Exercise description - With the first line as the start and the line containing "1. Bimodality of" as the end, write out every line of the records exactly.

Records excerpted from a collection
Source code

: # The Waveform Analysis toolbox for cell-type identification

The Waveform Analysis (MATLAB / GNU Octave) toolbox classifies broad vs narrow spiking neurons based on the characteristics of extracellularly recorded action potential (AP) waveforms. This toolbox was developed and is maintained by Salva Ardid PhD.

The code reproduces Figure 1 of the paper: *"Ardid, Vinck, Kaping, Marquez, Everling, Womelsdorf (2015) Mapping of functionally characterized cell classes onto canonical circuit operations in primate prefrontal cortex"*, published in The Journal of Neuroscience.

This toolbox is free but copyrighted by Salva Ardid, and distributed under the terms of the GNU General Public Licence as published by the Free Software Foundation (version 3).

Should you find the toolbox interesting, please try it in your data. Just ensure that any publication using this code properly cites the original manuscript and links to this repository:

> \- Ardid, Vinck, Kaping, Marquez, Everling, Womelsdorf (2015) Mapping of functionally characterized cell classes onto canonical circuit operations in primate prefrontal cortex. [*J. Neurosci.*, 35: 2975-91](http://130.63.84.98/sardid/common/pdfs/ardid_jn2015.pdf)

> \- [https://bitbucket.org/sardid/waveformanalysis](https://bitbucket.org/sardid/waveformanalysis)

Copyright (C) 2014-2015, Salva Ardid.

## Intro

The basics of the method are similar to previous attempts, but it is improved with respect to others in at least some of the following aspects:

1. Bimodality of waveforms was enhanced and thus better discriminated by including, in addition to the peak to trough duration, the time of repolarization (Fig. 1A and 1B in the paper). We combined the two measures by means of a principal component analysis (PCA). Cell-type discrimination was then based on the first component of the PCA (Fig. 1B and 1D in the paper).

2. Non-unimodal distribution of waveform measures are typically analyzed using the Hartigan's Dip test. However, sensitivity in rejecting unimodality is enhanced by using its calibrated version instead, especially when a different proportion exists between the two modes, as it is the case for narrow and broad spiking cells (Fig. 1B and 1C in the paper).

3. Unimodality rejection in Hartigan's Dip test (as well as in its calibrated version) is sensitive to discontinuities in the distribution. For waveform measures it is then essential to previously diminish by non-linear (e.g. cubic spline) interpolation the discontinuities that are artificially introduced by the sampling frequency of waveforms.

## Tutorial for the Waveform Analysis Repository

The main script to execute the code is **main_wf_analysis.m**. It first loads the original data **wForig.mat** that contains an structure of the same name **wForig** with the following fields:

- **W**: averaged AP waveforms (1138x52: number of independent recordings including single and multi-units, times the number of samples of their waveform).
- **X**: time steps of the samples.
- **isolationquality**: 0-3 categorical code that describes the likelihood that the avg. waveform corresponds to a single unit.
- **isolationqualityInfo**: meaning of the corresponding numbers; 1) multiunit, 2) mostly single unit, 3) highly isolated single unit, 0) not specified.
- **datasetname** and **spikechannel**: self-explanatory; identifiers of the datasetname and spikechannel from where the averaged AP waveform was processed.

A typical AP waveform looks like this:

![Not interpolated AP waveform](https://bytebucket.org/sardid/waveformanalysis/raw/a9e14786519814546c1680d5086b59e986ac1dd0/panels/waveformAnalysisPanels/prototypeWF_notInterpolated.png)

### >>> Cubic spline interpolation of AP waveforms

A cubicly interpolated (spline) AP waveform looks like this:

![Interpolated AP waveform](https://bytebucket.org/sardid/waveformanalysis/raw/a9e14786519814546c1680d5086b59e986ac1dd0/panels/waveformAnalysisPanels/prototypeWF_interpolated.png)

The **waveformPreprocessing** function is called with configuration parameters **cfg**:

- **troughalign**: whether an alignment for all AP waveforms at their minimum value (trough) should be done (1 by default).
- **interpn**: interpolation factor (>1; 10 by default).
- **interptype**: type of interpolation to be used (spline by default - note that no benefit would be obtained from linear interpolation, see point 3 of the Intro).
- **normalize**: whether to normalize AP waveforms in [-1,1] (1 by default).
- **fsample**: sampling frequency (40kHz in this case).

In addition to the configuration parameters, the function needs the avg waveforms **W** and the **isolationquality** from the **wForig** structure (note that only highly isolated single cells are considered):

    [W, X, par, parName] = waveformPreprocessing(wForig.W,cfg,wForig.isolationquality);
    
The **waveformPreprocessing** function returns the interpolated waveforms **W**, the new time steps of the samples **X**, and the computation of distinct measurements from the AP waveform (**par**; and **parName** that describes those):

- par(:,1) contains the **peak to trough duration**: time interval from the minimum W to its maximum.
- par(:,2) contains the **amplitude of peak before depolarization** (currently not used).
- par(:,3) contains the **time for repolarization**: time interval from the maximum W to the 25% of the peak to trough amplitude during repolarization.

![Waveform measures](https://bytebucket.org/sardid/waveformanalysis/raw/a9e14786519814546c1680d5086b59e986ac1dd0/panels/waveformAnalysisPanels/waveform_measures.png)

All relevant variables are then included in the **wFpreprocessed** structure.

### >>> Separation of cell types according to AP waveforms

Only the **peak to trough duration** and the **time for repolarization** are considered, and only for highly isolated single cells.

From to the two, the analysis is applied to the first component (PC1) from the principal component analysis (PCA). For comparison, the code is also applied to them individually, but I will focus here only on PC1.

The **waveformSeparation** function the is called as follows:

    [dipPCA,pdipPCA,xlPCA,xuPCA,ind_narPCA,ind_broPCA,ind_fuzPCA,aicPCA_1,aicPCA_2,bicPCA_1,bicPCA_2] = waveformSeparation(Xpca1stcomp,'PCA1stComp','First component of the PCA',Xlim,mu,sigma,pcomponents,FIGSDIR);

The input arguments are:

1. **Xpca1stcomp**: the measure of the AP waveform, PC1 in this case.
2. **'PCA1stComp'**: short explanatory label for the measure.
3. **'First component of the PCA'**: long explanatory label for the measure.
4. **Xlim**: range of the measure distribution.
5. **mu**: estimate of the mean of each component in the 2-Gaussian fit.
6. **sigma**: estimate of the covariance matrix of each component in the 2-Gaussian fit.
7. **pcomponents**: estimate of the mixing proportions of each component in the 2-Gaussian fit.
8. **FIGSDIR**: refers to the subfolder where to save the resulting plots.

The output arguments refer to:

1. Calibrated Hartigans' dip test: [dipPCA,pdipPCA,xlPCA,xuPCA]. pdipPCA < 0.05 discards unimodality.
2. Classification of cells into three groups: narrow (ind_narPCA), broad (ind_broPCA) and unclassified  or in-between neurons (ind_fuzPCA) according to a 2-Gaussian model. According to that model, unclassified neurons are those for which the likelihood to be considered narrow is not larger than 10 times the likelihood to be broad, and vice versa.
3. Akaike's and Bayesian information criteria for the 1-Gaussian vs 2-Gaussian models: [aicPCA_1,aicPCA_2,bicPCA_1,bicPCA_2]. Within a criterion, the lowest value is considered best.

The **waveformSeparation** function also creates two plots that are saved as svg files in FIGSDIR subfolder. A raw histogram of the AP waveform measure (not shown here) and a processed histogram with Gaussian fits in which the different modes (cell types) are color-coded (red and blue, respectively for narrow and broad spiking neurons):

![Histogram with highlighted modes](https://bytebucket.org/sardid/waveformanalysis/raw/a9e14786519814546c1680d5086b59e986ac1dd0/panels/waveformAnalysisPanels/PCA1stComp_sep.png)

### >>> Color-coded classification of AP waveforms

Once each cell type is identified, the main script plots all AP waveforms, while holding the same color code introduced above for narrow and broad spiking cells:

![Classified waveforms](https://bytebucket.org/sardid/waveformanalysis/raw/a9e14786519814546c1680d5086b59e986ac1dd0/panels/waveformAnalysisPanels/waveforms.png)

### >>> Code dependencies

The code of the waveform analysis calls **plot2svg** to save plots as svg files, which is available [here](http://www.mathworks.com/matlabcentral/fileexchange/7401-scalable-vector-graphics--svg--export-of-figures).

Task result -
Source code

: # The Waveform Analysis toolbox for cell-type identification

The Waveform Analysis (MATLAB / GNU Octave) toolbox classifies broad vs narrow spiking neurons based on the characteristics of extracellularly recorded action potential (AP) waveforms. This toolbox was developed and is maintained by Salva Ardid PhD.

The code reproduces Figure 1 of the paper: *"Ardid, Vinck, Kaping, Marquez, Everling, Womelsdorf (2015) Mapping of functionally characterized cell classes onto canonical circuit operations in primate prefrontal cortex"*, published in The Journal of Neuroscience.

This toolbox is free but copyrighted by Salva Ardid, and distributed under the terms of the GNU General Public Licence as published by the Free Software Foundation (version 3).

Should you find the toolbox interesting, please try it in your data. Just ensure that any publication using this code properly cites the original manuscript and links to this repository:

> \- Ardid, Vinck, Kaping, Marquez, Everling, Womelsdorf (2015) Mapping of functionally characterized cell classes onto canonical circuit operations in primate prefrontal cortex. [*J. Neurosci.*, 35: 2975-91](http://130.63.84.98/sardid/common/pdfs/ardid_jn2015.pdf)

> \- [https://bitbucket.org/sardid/waveformanalysis](https://bitbucket.org/sardid/waveformanalysis)

Copyright (C) 2014-2015, Salva Ardid.

## Intro

The basics of the method are similar to previous attempts, but it is improved with respect to others in at least some of the following aspects:

1. Bimodality of waveforms was enhanced and thus better discriminated by including, in addition to the peak to trough duration, the time of repolarization (Fig. 1A and 1B in the paper). We combined the two measures by means of a principal component analysis (PCA). Cell-type discrimination was then based on the first component of the PCA (Fig. 1B and 1D in the paper).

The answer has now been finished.